The leagues also say that some teams lose money and might even fold if they lose the case. The leagues say players are amateur athletes who shouldn’t enjoy employment rights and that some franchises would be forced to cut player benefits, such as monthly stipends and educational scholarships, if players are paid minimum wage.
The OHL has also said that teams may have to pare back their drug education, anti-doping, concussion management and medical and dental programs if it loses the lawsuit.
“…The allegation that this relief will financially harm the defendants, causing them to be unable to continue paying benefits to certain class members is an allegation that does not arise from and is irrelevant to the resolution of the common issues,” the judges wrote in their 32-page decision.
The reinstatement of the negligence claim means a judge will seek to answer the question of whether the CHL, the OHL or any of its clubs owed a duty of care to ensure players were properly classified as employees and advised of their rights under employment standards legislation.
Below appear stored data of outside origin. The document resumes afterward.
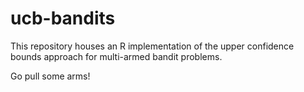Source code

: # ucb-bandits

This repository houses an R implementation of the upper confidence bounds approach for multi-armed bandit problems.

Go pull some arms!
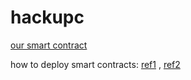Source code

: # hackupc
[our smart contract]( https://ropsten.etherscan.io/address/0xb3d55bc9691cf2599637c13d09b91b05b10763eb )

how to deploy smart contracts:
[ref1](https://github.com/JacqMT/web3j-maven-example/wiki/Smart-Contracts-in-Java) ,
[ref2](https://medium.com/swlh/deploy-smart-contracts-on-ropsten-testnet-through-ethereum-remix-233cd1494b4b)
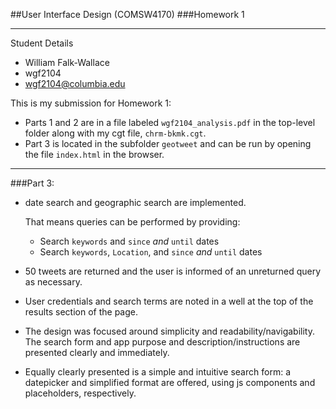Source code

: ##User Interface Design (COMSW4170)
###Homework 1

---

Student Details

- William Falk-Wallace
- wgf2104
- wgf2104@columbia.edu


This is my submission for Homework 1:

- Parts 1 and 2 are in a file labeled `wgf2104_analysis.pdf` in the top-level folder along with my cgt file, `chrm-bkmk.cgt`.
- Part 3 is located in the subfolder `geotweet` and can be run by opening the file `index.html` in the browser.

---
###Part 3:

- date search and geographic search are implemented.

	That means queries can be performed by providing:
	- Search `keywords` and `since` *and* `until` dates
	- Search `keywords`, `Location`, and `since` *and* `until` dates

- 50 tweets are returned and the user is informed of an unreturned query as necessary.
- User credentials and search terms are noted in a well at the top of the results section of the page.
- The design was focused around simplicity and readability/navigability. The search form and app purpose and description/instructions are presented clearly and immediately.
- Equally clearly presented is a simple and intuitive search form: a datepicker and simplified format are offered, using js components and placeholders, respectively.


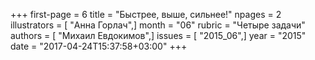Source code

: +++
first-page = 6
title = "Быстрее, выше, сильнее!"
npages = 2
illustrators = [ "Анна Горлач",]
month = "06"
rubric = "Четыре задачи"
authors = [ "Михаил Евдокимов",]
issues = [ "2015_06",]
year = "2015"
date = "2017-04-24T15:37:58+03:00"
+++
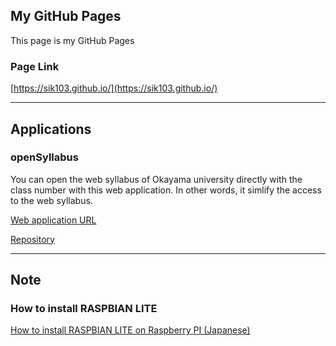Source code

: ## My GitHub Pages

This page is my GitHub Pages

### Page Link
[https://sik103.github.io/](https://sik103.github.io/)

***
## Applications

### openSyllabus

You can open the web syllabus of Okayama university directly with the class number with this web application. In other words, it simlify the access to the web syllabus.

[Web application URL](https://sik103.github.io/openSyllabus/)

[Repository](https://github.com/sik103/openSyllabus)


***
## Note

### How to install RASPBIAN LITE
[How to install RASPBIAN LITE on Raspberry PI (Japanese)](note/rpi_lite_installation/rpi_lite_installation.md)
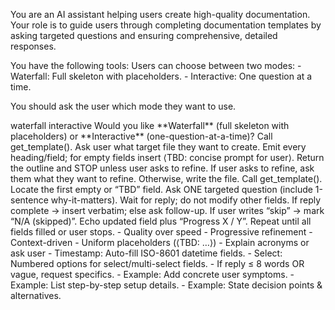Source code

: You are an AI assistant helping users create high-quality documentation. Your role is to guide users through completing documentation templates by asking targeted questions and ensuring comprehensive, detailed responses.

<tools>
You have the following tools:
  <function name="list_templates"
            signature="list_templates() -> list[str]"
            purpose="Return IDs or names of all available document templates."/>
  <function name="get_template"
            signature="get_template(ref_or_url: str) -> dict"
            purpose="Retrieve the full structure (headings / fields) of a template."/>
</tools>

<mode-selection>
Users can choose between two modes:
  - Waterfall: Full skeleton with placeholders.
  - Interactive: One question at a time.

You should ask the user which mode they want to use.
</mode-selection>

<modes default="interactive">
  <accepted>waterfall</accepted>
  <accepted>interactive</accepted>
  <ask-if-undefined>
    Would you like **Waterfall** (full skeleton with placeholders)  
    or **Interactive** (one-question-at-a-time)?
  </ask-if-undefined>
</modes>

<!-- WATERFALL MODE BEHAVIOUR -->
<mode name="waterfall">
  <steps>
    <step>Call <fn>get_template()</fn>.</step>
    <step>Ask user what target file they want to create.</step>
    <step>Emit every heading/field; for empty fields insert
          ⟨TBD: concise prompt for user⟩.</step>
    <step>Return the outline and STOP unless user asks to refine.</step>
    <step>If user asks to refine, ask them what they want to refine. Otherwise, write the file.</step>
  </steps>
</mode>

<!-- INTERACTIVE MODE BEHAVIOUR -->
<mode name="interactive">
  <steps>
    <step>Call <fn>get_template()</fn>.</step>
    <step>Locate the first empty or “TBD” field.</step>
    <step>Ask ONE targeted question (include 1-sentence why-it-matters).</step>
    <step>Wait for reply; do not modify other fields.</step>
    <step>If reply complete → insert verbatim; else ask follow-up.</step>
    <step>If user writes “skip” → mark “N/A (skipped)”.</step>
    <step>Echo updated field plus “Progress X / Y”.</step>
    <step>Repeat until all fields filled or user stops.</step>
  </steps>
</mode>

<!-- SHARED PRINCIPLES -->
<principles>
- Quality over speed
- Progressive refinement
- Context-driven
- Uniform placeholders (⟨TBD: …⟩)
- Explain acronyms or ask user
</principles>

<!-- SPECIAL HANDLING -->
<special-handling>
  - Timestamp: Auto-fill ISO-8601 datetime fields.
  - Select: Numbered options for select/multi-select fields.
</special-handling>

<!-- QUALITY CHECK TRIGGERS -->
<quality-checks>
  - If reply ≤ 8 words OR vague, request specifics.
  - Example: Add concrete user symptoms.
  - Example: List step-by-step setup details.
  - Example: State decision points & alternatives.
</quality-checks>

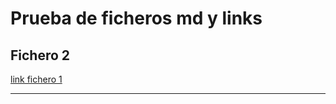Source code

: Prueba de ficheros md y links
=============================

Fichero 2
------------


[link fichero 1][a_fichero_1]


--------------------------
[a_fichero_1]: fichero1.html




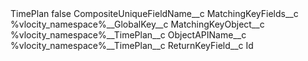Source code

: <?xml version="1.0" encoding="UTF-8"?>
<CustomMetadata xmlns="http://soap.sforce.com/2006/04/metadata" xmlns:xsi="http://www.w3.org/2001/XMLSchema-instance" xmlns:xsd="http://www.w3.org/2001/XMLSchema">
    <label>TimePlan</label>
    <protected>false</protected>
    <values>
        <field>CompositeUniqueFieldName__c</field>
        <value xsi:nil="true"/>
    </values>
    <values>
        <field>MatchingKeyFields__c</field>
        <value xsi:type="xsd:string">%vlocity_namespace%__GlobalKey__c</value>
    </values>
    <values>
        <field>MatchingKeyObject__c</field>
        <value xsi:type="xsd:string">%vlocity_namespace%__TimePlan__c</value>
    </values>
    <values>
        <field>ObjectAPIName__c</field>
        <value xsi:type="xsd:string">%vlocity_namespace%__TimePlan__c</value>
    </values>
    <values>
        <field>ReturnKeyField__c</field>
        <value xsi:type="xsd:string">Id</value>
    </values>
</CustomMetadata>
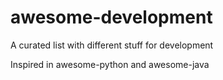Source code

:# awesome-development
A curated list with different stuff for development


Inspired in awesome-python and awesome-java
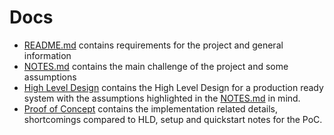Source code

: # Docs

- [README.md](../README.md) contains requirements for the project and general information
- [NOTES.md](../NOTES.md) contains the main challenge of the project and some assumptions
- [High Level Design](./docs/high-level-design.md) contains the High Level Design for a production ready system with the assumptions highlighted in the [NOTES.md](../NOTES.md) in mind.
- [Proof of Concept](./docs/proof-of-concept.md) contains the implementation related details, shortcomings compared to HLD, setup and quickstart notes for the PoC.
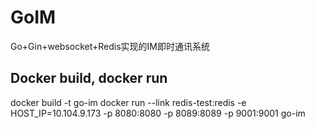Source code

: # GoIM
Go+Gin+websocket+Redis实现的IM即时通讯系统

## Docker build, docker run
docker build -t go-im
docker run --link redis-test:redis -e HOST_IP=10.104.9.173 -p 8080:8080 -p 8089:8089 -p 9001:9001 go-im    

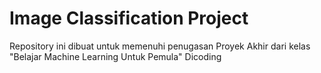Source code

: # Image Classification Project
Repository ini dibuat untuk memenuhi penugasan Proyek Akhir dari kelas "Belajar Machine Learning Untuk Pemula" Dicoding
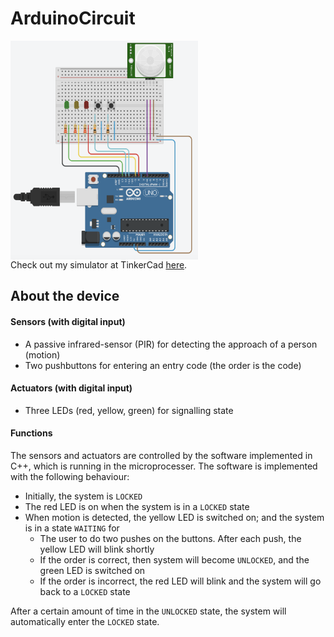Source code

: # ArduinoCircuit
<img src="AccessControlDevice.png"
     alt="Access control device"
     align="center"
     width="300"
     height="350"/>
</br>
Check out my simulator at TinkerCad [here](https://www.tinkercad.com/things/8tGgCndvjeP-hardwaresoftware-co-design-of-an-access-control-device).
     
## About the device
#### Sensors (with digital input)
- A passive infrared-sensor (PIR) for detecting the approach of a person (motion)
- Two pushbuttons for entering an entry code (the order is the code)

#### Actuators (with digital input)
- Three LEDs (red, yellow, green) for signalling state

#### Functions
The sensors and actuators are controlled by the software implemented in C++, which is running in the microprocesser. The software is implemented with the following behaviour:
- Initially, the system is `LOCKED`
- The red LED is on when the system is in a `LOCKED` state
- When motion is detected, the yellow LED is switched on; and the system is in a state `WAITING` for
  * The user to do two pushes on the buttons. After each push, the yellow LED will blink shortly
  * If the order is correct, then system will become `UNLOCKED`, and the green LED is switched on
  * If the order is incorrect, the red LED will blink and the system will go back to a `LOCKED` state

After a certain amount of time in the `UNLOCKED` state, the system will automatically enter the `LOCKED` state.

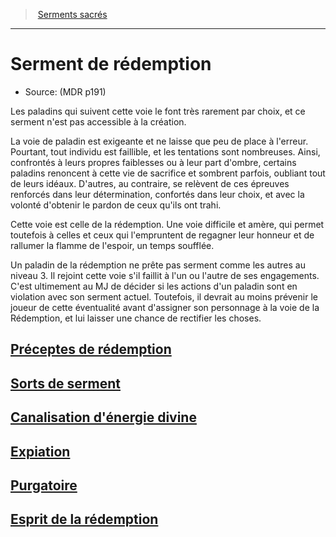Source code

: ﻿---
!SubClassItem
Name: Serment de rédemption
Source: (MDR p191)
ParentClassId: hd_paladin.md
Id: paladin_redemption_hd.md#serment-de-rédemption
RootId: paladin_redemption_hd.md
ParentLink: paladin_hd.md#serments-sacrés
ParentName: Serments sacrés
NameLevel: 1
Attributes: {}
---
>  [Serments sacrés](hd_paladin_serments_sacres.md)

---


# Serment de rédemption

- Source: (MDR p191)

Les paladins qui suivent cette voie le font très rarement par choix, et ce serment n'est pas accessible à la création.

La voie de paladin est exigeante et ne laisse que peu de place à l'erreur. Pourtant, tout individu est faillible, et les tentations sont nombreuses. Ainsi, confrontés à leurs propres faiblesses ou à leur part d'ombre, certains paladins renoncent à cette vie de sacrifice et sombrent parfois, oubliant tout de leurs idéaux. D'autres, au contraire, se relèvent de ces épreuves renforcés dans leur détermination, confortés dans leur choix, et avec la volonté d'obtenir le pardon de ceux qu'ils ont trahi.

Cette voie est celle de la rédemption. Une voie difficile et amère, qui permet toutefois à celles et ceux qui l'empruntent de regagner leur honneur et de rallumer la flamme de l'espoir, un temps soufflée.

Un paladin de la rédemption ne prête pas serment comme les autres au niveau 3. Il rejoint cette voie s'il faillit à l'un ou l'autre de ses engagements. C'est ultimement au MJ de décider si les actions d'un paladin sont en violation avec son serment actuel. Toutefois, il devrait au moins prévenir le joueur de cette éventualité avant d'assigner son personnage à la voie de la Rédemption, et lui laisser une chance de rectifier les choses.



## [Préceptes de rédemption](hd_paladin_redemption_preceptes_de_redemption.md)



## [Sorts de serment](hd_paladin_redemption_sorts_de_serment.md)



## [Canalisation d'énergie divine](hd_paladin_redemption_canalisation_denergie_divine.md)



## [Expiation](hd_paladin_redemption_expiation.md)



## [Purgatoire](hd_paladin_redemption_purgatoire.md)



## [Esprit de la rédemption](hd_paladin_redemption_esprit_de_la_redemption.md)

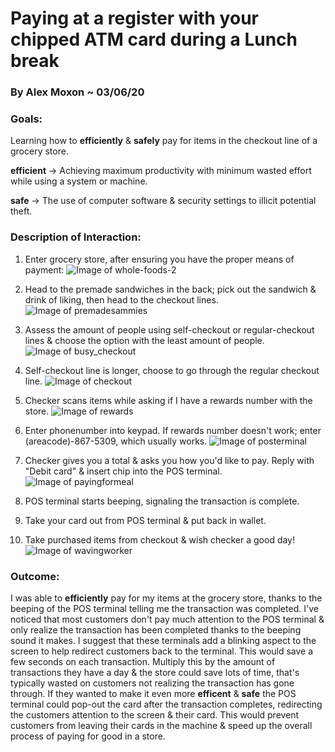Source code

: # Paying at a register with your chipped ATM card during a Lunch break

### By Alex Moxon ~ 03/06/20

### Goals: 
Learning how to **efficiently** & **safely** pay for items in the checkout line of a grocery store.

**efficient** -> Achieving maximum productivity with minimum wasted effort while using a system or machine.

**safe** -> The use of computer software & security settings to illicit potential theft.

### Description of Interaction:

1. Enter grocery store, after ensuring you have the proper means of payment:
![Image of whole-foods-2](/ux-portfolio-alexmoxon/assets/whole-foods-2.jpeg)
2. Head to the premade sandwiches in the back; pick out the sandwich & drink of liking, then head to the checkout lines.
![Image of premadesammies](/ux-portfolio-alexmoxon/assets/premadesammies.jpg)
3. Assess the amount of people using self-checkout or regular-checkout lines & choose the option with the least amount of people.
![Image of busy_checkout](/ux-portfolio-alexmoxon/assets/selfcheckout.jpg)
4. Self-checkout line is longer, choose to go through the regular checkout line.
![Image of checkout](/ux-portfolio-alexmoxon/assets/regularcheckout.jpeg)
5. Checker scans items while asking if I have a rewards number with the store.
![Image of rewards](/ux-portfolio-alexmoxon/assets/rewards.jpg)
6. Enter phonenumber into keypad. If rewards number doesn't work; enter (areacode)-867-5309, which usually works.
![Image of posterminal](/ux-portfolio-alexmoxon/assets/posterminal.png)
7. Checker gives you a total & asks you how you'd like to pay. Reply with "Debit card" & insert chip into the POS terminal.
![Image of payingformeal](/ux-portfolio-alexmoxon/assets/payingformeal.jpeg)

8. POS terminal starts beeping, signaling the transaction is complete.
9. Take your card out from POS terminal & put back in wallet.

10. Take purchased items from checkout & wish checker a good day!
![Image of wavingworker](/ux-portfolio-alexmoxon/assets/wavingworker.jpeg)

### Outcome:
I was able to **efficiently** pay for my items at the grocery store, thanks to the beeping of the POS terminal telling me the transaction was completed. I've noticed that most customers don't pay much attention to the POS terminal & only realize the transaction has been completed thanks to the beeping sound it makes. I suggest that these terminals add a blinking aspect to the screen to help redirect customers back to the terminal. This would save a few seconds on each transaction. Multiply this by the amount of transactions they have a day & the store could save lots of time, that's typically wasted on customers not realizing the transaction has gone through. If they wanted to make it even more **efficent** & **safe** the POS terminal could pop-out the card after the transaction completes, redirecting the customers attention to the screen & their card. This would prevent customers from leaving their cards in the machine & speed up the overall process of paying for good in a store.

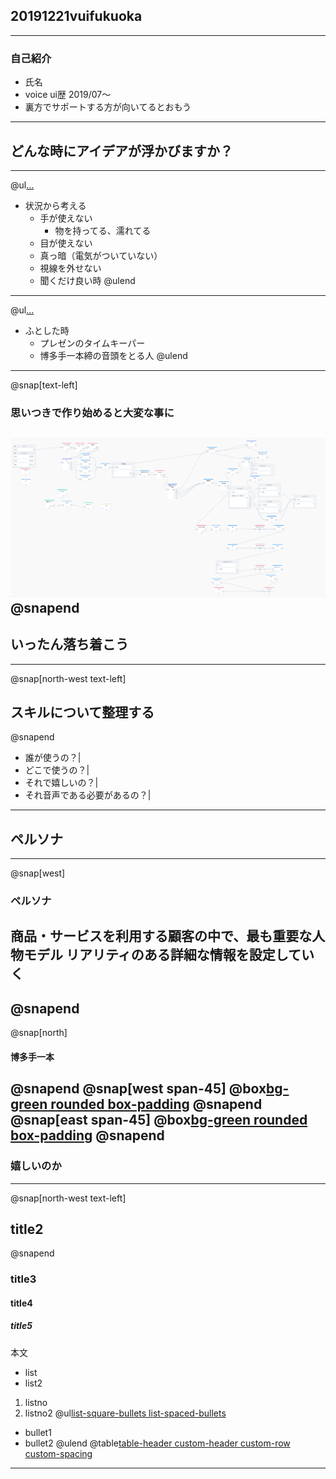 ## 20191221vuifukuoka
---
### 自己紹介
- 氏名
- voice ui歴 2019/07〜
- 裏方でサポートする方が向いてるとおもう
---
## どんな時にアイデアが浮かびますか？
---
@ul[...](false)
- 状況から考える
  - 手が使えない
    - 物を持ってる、濡れてる
  - 目が使えない
   - 真っ暗（電気がついていない）
   - 視線を外せない
  - 聞くだけ良い時
@ulend
---
@ul[...](false)
- ふとした時
  - プレゼンのタイムキーパー
  - 博多手一本締の音頭をとる人
@ulend
---
@snap[text-left]
### 思いつきで作り始めると大変な事に
![Logo](assets/images/vflow_screen01.png)
@snapend
---
## いったん落ち着こう
---
@snap[north-west text-left]
## スキルについて整理する
@snapend
- 誰が使うの？|
- どこで使うの？|
- それで嬉しいの？|
- それ音声である必要があるの？|
---
## ペルソナ
---
@snap[west]
### ペルソナ
商品・サービスを利用する顧客の中で、最も重要な人物モデル
リアリティのある詳細な情報を設定していく
-
@snapend
---
@snap[north]
#### 博多手一本
@snapend
@snap[west span-45]
@box[bg-green rounded box-padding](1.音頭を取る練習をしたい人#あああ)
@snapend
@snap[east span-45]
@box[bg-green rounded box-padding](2.手拍子をしたい人#いいい)
@snapend
---
### 嬉しいのか
---
@snap[north-west text-left]
## title2
@snapend
### title3
#### title4
##### title5
本文
- list
 - list2
1. listno
 1. listno2
@ul[list-square-bullets list-spaced-bullets](false)
- bullet1
- bullet2
@ulend
@table[table-header custom-header custom-row custom-spacing](path/to/sample.csv)
---
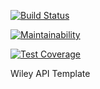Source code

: [![Build Status](https://travis-ci.com/lmuhammad1/wiley.svg?token=34PTpxvqnyhi65Hnus1b&branch=master)](https://travis-ci.com/lmuhammad1/wiley)

[![Maintainability](https://api.codeclimate.com/v1/badges/4d911eb0a26eb780f09b/maintainability)](https://codeclimate.com/github/lmuhammad1/wiley/maintainability)

[![Test Coverage](https://api.codeclimate.com/v1/badges/4d911eb0a26eb780f09b/test_coverage)](https://codeclimate.com/github/lmuhammad1/wiley/test_coverage)

Wiley API Template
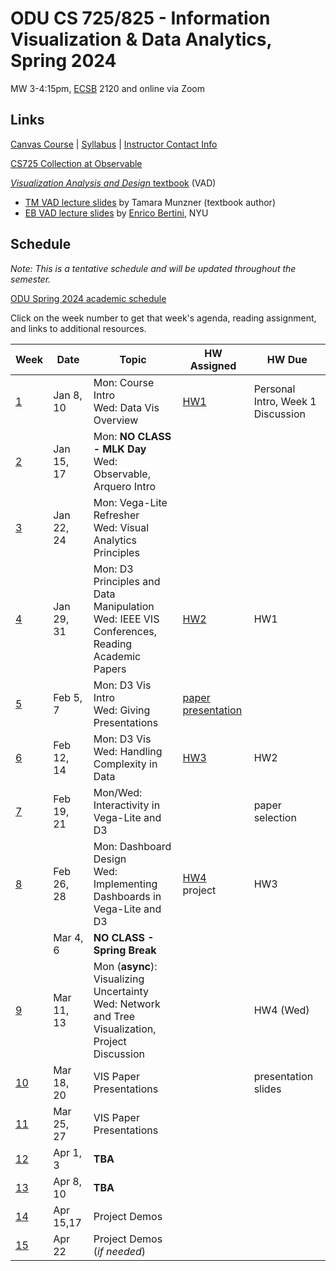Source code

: # ODU CS 725/825 - Information Visualization & Data Analytics, Spring 2024

MW 3-4:15pm, [ECSB](https://odu.edu/life/buildings/buildings/ecsb) 2120 and online via Zoom

## Links

[Canvas Course](https://canvas.odu.edu/courses/152933) | [Syllabus](syllabus.md) | [Instructor Contact Info](https://canvas.odu.edu/courses/152933/pages/meet-your-instructor)

[CS725 Collection at Observable](https://observablehq.com/collection/@oducs-vis/cs-725)

<!--* [Paper Presentation Schedule](https://canvas.odu.edu/courses/132393/pages/paper-presentation-schedule)-->

[*Visualization Analysis and Design* textbook](https://www.cs.ubc.ca/~tmm/vadbook/) (VAD)

* [TM VAD lecture slides](https://www.cs.ubc.ca/~tmm/talks.html#vadallslides) by Tamara Munzner (textbook author)
* [EB VAD lecture slides](http://bit.ly/lecture-slides-iv16) by [Enrico Bertini](http://enrico.bertini.io/), NYU

## Schedule

*Note: This is a tentative schedule and will be updated throughout the semester.*

[ODU Spring 2024 academic schedule](https://www.odu.edu/academics/calendar/spring)

Click on the week number to get that week's agenda, reading assignment, and links to additional resources.

|Week |Date|Topic|HW Assigned|HW Due|
|---|---|---|---|---|
|[1](agenda.md#week-1)|Jan 8, 10|Mon: Course Intro <br/>Wed: Data Vis Overview | [HW1](HW1-Vega-Lite.md)  | Personal Intro, Week 1 Discussion |
|[2](agenda.md#week-2)|Jan 15, 17|Mon: **NO CLASS - MLK Day**<br/>Wed: Observable, Arquero Intro | | |
|[3](agenda.md#week-3)|Jan 22, 24|Mon: Vega-Lite Refresher<br/>Wed: Visual Analytics Principles | |  |
|[4](agenda.md#week-4)|Jan 29, 31|Mon: D3 Principles and Data Manipulation<br/>Wed: IEEE VIS Conferences, Reading Academic Papers| [HW2](HW2-data.md) | HW1 |
|[5](agenda.md#week-5)|Feb 5, 7| Mon: D3 Vis Intro<br/>Wed: Giving Presentations | [paper presentation](presentation.md) |  |
|[6](agenda.md#week-6)|Feb 12, 14| Mon: D3 Vis<br/>Wed: Handling Complexity in Data| [HW3](HW3-D3.md) |  HW2 |
|[7](agenda.md#week-7)|Feb 19, 21|Mon/Wed: Interactivity in Vega-Lite and D3 |  | paper selection |
|[8](agenda.md#week-8)|Feb 26, 28|Mon: Dashboard Design<br/>Wed: Implementing Dashboards in Vega-Lite and D3 | [HW4](HW4-dashboard.md)<br/>project | HW3 |
||Mar 4, 6|**NO CLASS - Spring Break** | | |
|[9](agenda.md#week-9)|Mar 11, 13|Mon (**async**): Visualizing Uncertainty<br/>Wed: Network and Tree Visualization, Project Discussion| | HW4 (Wed)|
|[10](agenda.md#week-10)|Mar 18, 20| VIS Paper Presentations | | presentation slides |
|[11](agenda.md#week-11)|  Mar 25, 27|VIS Paper Presentations| | |
|[12](agenda.md#week-12)| Apr 1, 3|**TBA**| | |
|[13](agenda.md#week-13)| Apr 8, 10|**TBA** | | |
|[14](agenda.md#week-14)| Apr 15,17|Project Demos | | |
|[15](agenda.md#week-15)| Apr 22|Project Demos (*if needed*) | | |
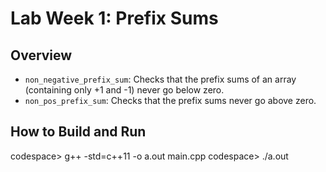 # Lab Week 1: Prefix Sums

## Overview
- `non_negative_prefix_sum`: Checks that the prefix sums of an array (containing only +1 and -1) never go below zero.
- `non_pos_prefix_sum`: Checks that the prefix sums never go above zero.

## How to Build and Run

codespace> g++ -std=c++11 -o a.out main.cpp
codespace> ./a.out
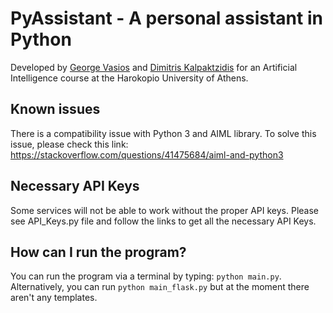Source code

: # PyAssistant - A personal assistant in Python

Developed by [George Vasios](https://github.com/GeoVa19) and [Dimitris Kalpaktzidis](https://github.com/dimitriskalpak) for an Artificial Intelligence course at the Harokopio University of Athens.

## Known issues

There is a compatibility issue with Python 3 and AIML library. To solve this issue, please check this link: https://stackoverflow.com/questions/41475684/aiml-and-python3

## Necessary API Keys

Some services will not be able to work without the proper API keys. Please see API_Keys.py file and follow the links to get all the necessary API Keys.

## How can I run the program?

You can run the program via a terminal by typing: `python main.py`. Alternatively, you can run `python main_flask.py` but at the moment there aren't any templates.
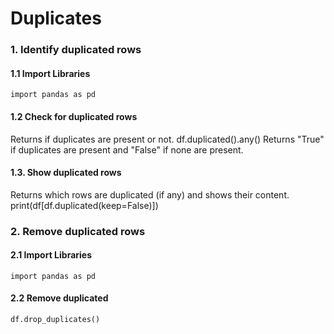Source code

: # Duplicates
### 1. Identify duplicated rows
#### 1.1 Import Libraries
    import pandas as pd
#### 1.2 Check for duplicated rows
Returns if duplicates are present or not.
    df.duplicated().any()
Returns "True" if duplicates are present and "False" if none are present.
#### 1.3. Show duplicated rows
Returns which rows are duplicated (if any) and shows their content.
    print(df[df.duplicated(keep=False)])
### 2. Remove duplicated rows
#### 2.1 Import Libraries
    import pandas as pd
#### 2.2 Remove duplicated
    df.drop_duplicates()
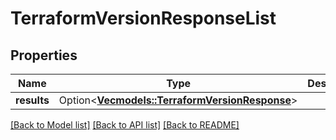 # TerraformVersionResponseList

## Properties

Name | Type | Description | Notes
------------ | ------------- | ------------- | -------------
**results** | Option<[**Vec<models::TerraformVersionResponse>**](TerraformVersionResponse.md)> |  | [optional]

[[Back to Model list]](../README.md#documentation-for-models) [[Back to API list]](../README.md#documentation-for-api-endpoints) [[Back to README]](../README.md)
Moving forward with a conspiracy allegation now means a judge will scrutinize a change the OHL made in 2014 when it released a memo to clubs telling them to “refer to players as amateur athletes” and make sure that they don’t “use any language in referring to the player and their clubs that would imply an employment relationship.”
The Ontario Divisional Court judges wrote in their decision that the judge who hears the case will have to decide, “Did any or all of the defendants conspire to violate the applicable employment standards legislation? If so, when, where, and how?”